» What is expected: Omit the pictures from the entries below and retype everything else exactly.

» Record set:
********
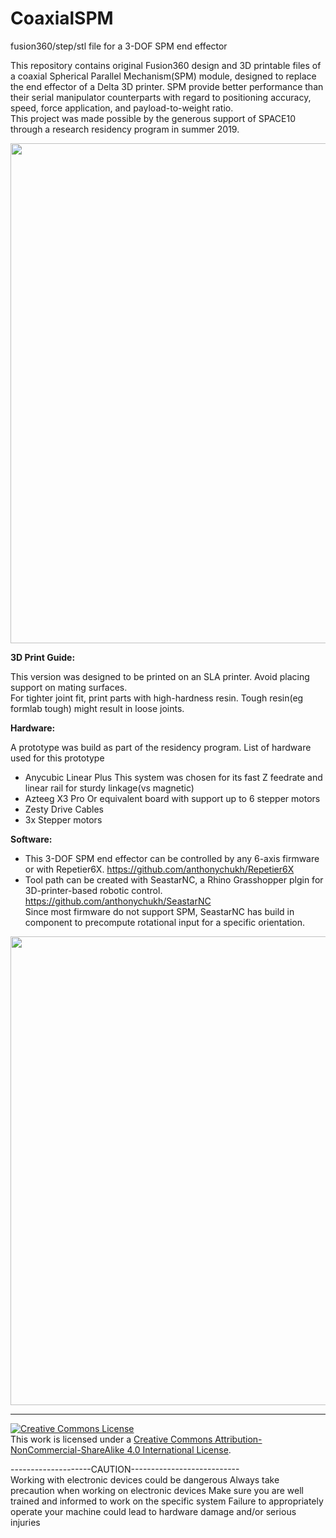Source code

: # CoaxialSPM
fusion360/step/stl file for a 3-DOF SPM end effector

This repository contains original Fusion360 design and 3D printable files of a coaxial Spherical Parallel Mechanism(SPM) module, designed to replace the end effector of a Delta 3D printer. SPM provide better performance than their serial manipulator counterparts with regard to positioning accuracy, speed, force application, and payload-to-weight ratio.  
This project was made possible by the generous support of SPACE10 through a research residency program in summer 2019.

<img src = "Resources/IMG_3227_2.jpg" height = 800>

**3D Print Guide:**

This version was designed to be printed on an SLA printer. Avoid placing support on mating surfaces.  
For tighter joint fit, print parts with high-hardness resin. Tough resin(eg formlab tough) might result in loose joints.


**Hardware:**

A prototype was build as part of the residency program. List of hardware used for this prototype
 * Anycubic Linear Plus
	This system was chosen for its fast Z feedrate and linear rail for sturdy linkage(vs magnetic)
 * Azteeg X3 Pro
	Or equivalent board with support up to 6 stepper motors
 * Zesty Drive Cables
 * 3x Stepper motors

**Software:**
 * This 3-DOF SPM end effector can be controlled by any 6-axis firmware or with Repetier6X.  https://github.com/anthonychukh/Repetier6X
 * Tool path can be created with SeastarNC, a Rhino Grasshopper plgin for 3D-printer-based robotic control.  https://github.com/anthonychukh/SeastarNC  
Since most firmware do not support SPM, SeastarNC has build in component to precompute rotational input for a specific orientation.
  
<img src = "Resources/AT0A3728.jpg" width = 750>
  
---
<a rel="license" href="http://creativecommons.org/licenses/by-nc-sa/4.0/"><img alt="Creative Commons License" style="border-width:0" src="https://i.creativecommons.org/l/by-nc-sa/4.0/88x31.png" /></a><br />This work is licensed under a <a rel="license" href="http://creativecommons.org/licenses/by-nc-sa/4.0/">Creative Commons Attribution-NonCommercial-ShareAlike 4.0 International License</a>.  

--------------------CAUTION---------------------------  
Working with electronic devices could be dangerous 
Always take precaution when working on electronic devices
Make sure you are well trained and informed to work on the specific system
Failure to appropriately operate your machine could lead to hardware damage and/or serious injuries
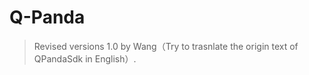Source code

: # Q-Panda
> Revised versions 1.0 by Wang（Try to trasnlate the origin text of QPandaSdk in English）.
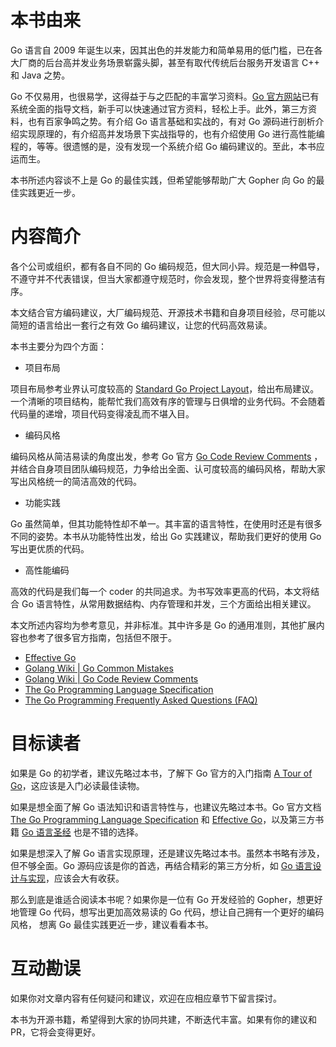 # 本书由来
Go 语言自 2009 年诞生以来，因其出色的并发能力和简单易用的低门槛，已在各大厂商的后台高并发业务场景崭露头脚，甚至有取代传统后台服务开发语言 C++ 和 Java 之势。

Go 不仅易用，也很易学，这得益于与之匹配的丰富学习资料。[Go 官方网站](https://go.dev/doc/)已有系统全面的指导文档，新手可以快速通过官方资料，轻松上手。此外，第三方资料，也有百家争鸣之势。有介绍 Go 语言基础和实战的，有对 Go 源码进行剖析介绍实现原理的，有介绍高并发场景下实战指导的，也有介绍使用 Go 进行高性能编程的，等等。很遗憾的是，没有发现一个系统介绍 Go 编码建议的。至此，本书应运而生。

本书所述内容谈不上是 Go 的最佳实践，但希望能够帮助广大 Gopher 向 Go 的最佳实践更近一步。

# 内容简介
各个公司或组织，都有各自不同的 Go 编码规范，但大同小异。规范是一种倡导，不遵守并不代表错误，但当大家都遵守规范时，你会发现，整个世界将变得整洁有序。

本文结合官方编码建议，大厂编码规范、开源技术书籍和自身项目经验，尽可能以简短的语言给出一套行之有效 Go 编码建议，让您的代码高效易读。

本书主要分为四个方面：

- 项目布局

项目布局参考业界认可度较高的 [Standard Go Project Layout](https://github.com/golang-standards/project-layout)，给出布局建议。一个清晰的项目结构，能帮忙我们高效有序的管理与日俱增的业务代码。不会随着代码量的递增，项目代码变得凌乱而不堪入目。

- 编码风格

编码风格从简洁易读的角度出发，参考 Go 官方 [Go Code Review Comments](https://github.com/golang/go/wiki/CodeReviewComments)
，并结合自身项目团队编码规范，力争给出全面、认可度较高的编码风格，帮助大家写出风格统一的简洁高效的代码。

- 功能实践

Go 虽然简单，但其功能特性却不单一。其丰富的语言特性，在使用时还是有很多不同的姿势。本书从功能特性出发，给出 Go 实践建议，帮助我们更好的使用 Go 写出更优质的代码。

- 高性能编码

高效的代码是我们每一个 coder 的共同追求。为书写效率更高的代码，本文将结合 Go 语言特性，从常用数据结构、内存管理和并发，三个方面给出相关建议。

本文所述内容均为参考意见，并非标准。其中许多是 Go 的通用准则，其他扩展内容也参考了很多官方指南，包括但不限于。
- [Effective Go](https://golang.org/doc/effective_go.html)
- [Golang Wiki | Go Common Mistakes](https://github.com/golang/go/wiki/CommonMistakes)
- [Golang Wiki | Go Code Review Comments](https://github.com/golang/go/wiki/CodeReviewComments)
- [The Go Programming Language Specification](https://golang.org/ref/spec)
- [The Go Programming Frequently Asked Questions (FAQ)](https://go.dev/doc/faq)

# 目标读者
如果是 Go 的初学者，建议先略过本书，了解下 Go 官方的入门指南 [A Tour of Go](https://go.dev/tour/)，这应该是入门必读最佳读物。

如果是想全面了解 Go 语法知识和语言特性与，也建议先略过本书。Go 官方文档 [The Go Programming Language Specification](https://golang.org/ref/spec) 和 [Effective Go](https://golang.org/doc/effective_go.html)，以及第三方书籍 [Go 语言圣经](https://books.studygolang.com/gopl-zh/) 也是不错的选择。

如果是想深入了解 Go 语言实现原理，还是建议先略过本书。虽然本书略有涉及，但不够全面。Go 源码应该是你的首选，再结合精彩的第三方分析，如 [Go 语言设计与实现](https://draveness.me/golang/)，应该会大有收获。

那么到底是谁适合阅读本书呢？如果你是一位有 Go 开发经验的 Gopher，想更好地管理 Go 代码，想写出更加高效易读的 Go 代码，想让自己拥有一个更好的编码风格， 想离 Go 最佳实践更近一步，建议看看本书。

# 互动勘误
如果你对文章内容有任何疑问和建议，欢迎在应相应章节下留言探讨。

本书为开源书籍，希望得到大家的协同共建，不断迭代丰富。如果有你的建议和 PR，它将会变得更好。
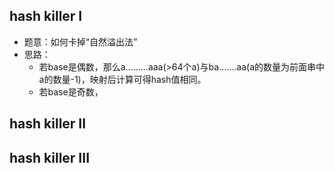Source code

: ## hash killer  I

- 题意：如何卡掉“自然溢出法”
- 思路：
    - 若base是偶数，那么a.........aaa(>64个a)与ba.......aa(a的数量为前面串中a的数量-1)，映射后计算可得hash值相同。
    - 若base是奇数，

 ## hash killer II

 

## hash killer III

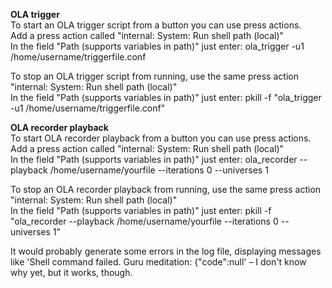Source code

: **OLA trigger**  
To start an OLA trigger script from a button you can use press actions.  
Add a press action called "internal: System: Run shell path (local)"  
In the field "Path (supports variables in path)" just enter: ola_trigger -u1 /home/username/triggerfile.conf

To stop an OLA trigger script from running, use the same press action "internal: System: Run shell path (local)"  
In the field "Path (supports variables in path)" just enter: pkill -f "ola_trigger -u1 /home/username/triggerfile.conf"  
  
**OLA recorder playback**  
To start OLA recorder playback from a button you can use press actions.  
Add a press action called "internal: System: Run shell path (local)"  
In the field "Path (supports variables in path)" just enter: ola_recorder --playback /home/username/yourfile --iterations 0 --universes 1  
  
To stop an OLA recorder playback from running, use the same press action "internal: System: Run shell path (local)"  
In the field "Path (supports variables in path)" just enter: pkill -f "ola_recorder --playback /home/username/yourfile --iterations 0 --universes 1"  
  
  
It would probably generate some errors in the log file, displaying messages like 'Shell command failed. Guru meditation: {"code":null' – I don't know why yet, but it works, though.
********
» Your solution:
Source code

: # CoaxialSPM
fusion360/step/stl file for a 3-DOF SPM end effector

This repository contains original Fusion360 design and 3D printable files of a coaxial Spherical Parallel Mechanism(SPM) module, designed to replace the end effector of a Delta 3D printer. SPM provide better performance than their serial manipulator counterparts with regard to positioning accuracy, speed, force application, and payload-to-weight ratio.  
This project was made possible by the generous support of SPACE10 through a research residency program in summer 2019.

<img src = "Resources/IMG_3227_2.jpg" height = 800>

**3D Print Guide:**

This version was designed to be printed on an SLA printer. Avoid placing support on mating surfaces.  
For tighter joint fit, print parts with high-hardness resin. Tough resin(eg formlab tough) might result in loose joints.


**Hardware:**

A prototype was build as part of the residency program. List of hardware used for this prototype
 * Anycubic Linear Plus
	This system was chosen for its fast Z feedrate and linear rail for sturdy linkage(vs magnetic)
 * Azteeg X3 Pro
	Or equivalent board with support up to 6 stepper motors
 * Zesty Drive Cables
 * 3x Stepper motors

**Software:**
 * This 3-DOF SPM end effector can be controlled by any 6-axis firmware or with Repetier6X.  https://github.com/anthonychukh/Repetier6X
 * Tool path can be created with SeastarNC, a Rhino Grasshopper plgin for 3D-printer-based robotic control.  https://github.com/anthonychukh/SeastarNC  
Since most firmware do not support SPM, SeastarNC has build in component to precompute rotational input for a specific orientation.
  
<img src = "Resources/AT0A3728.jpg" width = 750>
  
---
<a rel="license" href="http://creativecommons.org/licenses/by-nc-sa/4.0/"><img alt="Creative Commons License" style="border-width:0" src="https://i.creativecommons.org/l/by-nc-sa/4.0/88x31.png" /></a><br />This work is licensed under a <a rel="license" href="http://creativecommons.org/licenses/by-nc-sa/4.0/">Creative Commons Attribution-NonCommercial-ShareAlike 4.0 International License</a>.  

--------------------CAUTION---------------------------  
Working with electronic devices could be dangerous 
Always take precaution when working on electronic devices
Make sure you are well trained and informed to work on the specific system
Failure to appropriately operate your machine could lead to hardware damage and/or serious injuries
Source code

: # Q-Panda
> Revised versions 1.0 by Wang（Try to trasnlate the origin text of QPandaSdk in English）.
 # 本书由来
Go 语言自 2009 年诞生以来，因其出色的并发能力和简单易用的低门槛，已在各大厂商的后台高并发业务场景崭露头脚，甚至有取代传统后台服务开发语言 C++ 和 Java 之势。

Go 不仅易用，也很易学，这得益于与之匹配的丰富学习资料。[Go 官方网站](https://go.dev/doc/)已有系统全面的指导文档，新手可以快速通过官方资料，轻松上手。此外，第三方资料，也有百家争鸣之势。有介绍 Go 语言基础和实战的，有对 Go 源码进行剖析介绍实现原理的，有介绍高并发场景下实战指导的，也有介绍使用 Go 进行高性能编程的，等等。很遗憾的是，没有发现一个系统介绍 Go 编码建议的。至此，本书应运而生。

本书所述内容谈不上是 Go 的最佳实践，但希望能够帮助广大 Gopher 向 Go 的最佳实践更近一步。

# 内容简介
各个公司或组织，都有各自不同的 Go 编码规范，但大同小异。规范是一种倡导，不遵守并不代表错误，但当大家都遵守规范时，你会发现，整个世界将变得整洁有序。

本文结合官方编码建议，大厂编码规范、开源技术书籍和自身项目经验，尽可能以简短的语言给出一套行之有效 Go 编码建议，让您的代码高效易读。

本书主要分为四个方面：

- 项目布局

项目布局参考业界认可度较高的 [Standard Go Project Layout](https://github.com/golang-standards/project-layout)，给出布局建议。一个清晰的项目结构，能帮忙我们高效有序的管理与日俱增的业务代码。不会随着代码量的递增，项目代码变得凌乱而不堪入目。

- 编码风格

编码风格从简洁易读的角度出发，参考 Go 官方 [Go Code Review Comments](https://github.com/golang/go/wiki/CodeReviewComments)
，并结合自身项目团队编码规范，力争给出全面、认可度较高的编码风格，帮助大家写出风格统一的简洁高效的代码。

- 功能实践

Go 虽然简单，但其功能特性却不单一。其丰富的语言特性，在使用时还是有很多不同的姿势。本书从功能特性出发，给出 Go 实践建议，帮助我们更好的使用 Go 写出更优质的代码。

- 高性能编码

高效的代码是我们每一个 coder 的共同追求。为书写效率更高的代码，本文将结合 Go 语言特性，从常用数据结构、内存管理和并发，三个方面给出相关建议。

本文所述内容均为参考意见，并非标准。其中许多是 Go 的通用准则，其他扩展内容也参考了很多官方指南，包括但不限于。
- [Effective Go](https://golang.org/doc/effective_go.html)
- [Golang Wiki | Go Common Mistakes](https://github.com/golang/go/wiki/CommonMistakes)
- [Golang Wiki | Go Code Review Comments](https://github.com/golang/go/wiki/CodeReviewComments)
- [The Go Programming Language Specification](https://golang.org/ref/spec)
- [The Go Programming Frequently Asked Questions (FAQ)](https://go.dev/doc/faq)

# 目标读者
如果是 Go 的初学者，建议先略过本书，了解下 Go 官方的入门指南 [A Tour of Go](https://go.dev/tour/)，这应该是入门必读最佳读物。

如果是想全面了解 Go 语法知识和语言特性与，也建议先略过本书。Go 官方文档 [The Go Programming Language Specification](https://golang.org/ref/spec) 和 [Effective Go](https://golang.org/doc/effective_go.html)，以及第三方书籍 [Go 语言圣经](https://books.studygolang.com/gopl-zh/) 也是不错的选择。

如果是想深入了解 Go 语言实现原理，还是建议先略过本书。虽然本书略有涉及，但不够全面。Go 源码应该是你的首选，再结合精彩的第三方分析，如 [Go 语言设计与实现](https://draveness.me/golang/)，应该会大有收获。

那么到底是谁适合阅读本书呢？如果你是一位有 Go 开发经验的 Gopher，想更好地管理 Go 代码，想写出更加高效易读的 Go 代码，想让自己拥有一个更好的编码风格， 想离 Go 最佳实践更近一步，建议看看本书。

# 互动勘误
如果你对文章内容有任何疑问和建议，欢迎在应相应章节下留言探讨。

本书为开源书籍，希望得到大家的协同共建，不断迭代丰富。如果有你的建议和 PR，它将会变得更好。
Source code

: ## hash killer  I

- 题意：如何卡掉“自然溢出法”
- 思路：
    - 若base是偶数，那么a.........aaa(>64个a)与ba.......aa(a的数量为前面串中a的数量-1)，映射后计算可得hash值相同。
    - 若base是奇数，

 ## hash killer II

 

## hash killer III

Source code

: **OLA trigger**  
To start an OLA trigger script from a button you can use press actions.  
Add a press action called "internal: System: Run shell path (local)"  
In the field "Path (supports variables in path)" just enter: ola_trigger -u1 /home/username/triggerfile.conf

To stop an OLA trigger script from running, use the same press action "internal: System: Run shell path (local)"  
In the field "Path (supports variables in path)" just enter: pkill -f "ola_trigger -u1 /home/username/triggerfile.conf"  
  
**OLA recorder playback**  
To start OLA recorder playback from a button you can use press actions.  
Add a press action called "internal: System: Run shell path (local)"  
In the field "Path (supports variables in path)" just enter: ola_recorder --playback /home/username/yourfile --iterations 0 --universes 1  
  
To stop an OLA recorder playback from running, use the same press action "internal: System: Run shell path (local)"  
In the field "Path (supports variables in path)" just enter: pkill -f "ola_recorder --playback /home/username/yourfile --iterations 0 --universes 1"  
  
  
It would probably generate some errors in the log file, displaying messages like 'Shell command failed. Guru meditation: {"code":null' – I don't know why yet, but it works, though.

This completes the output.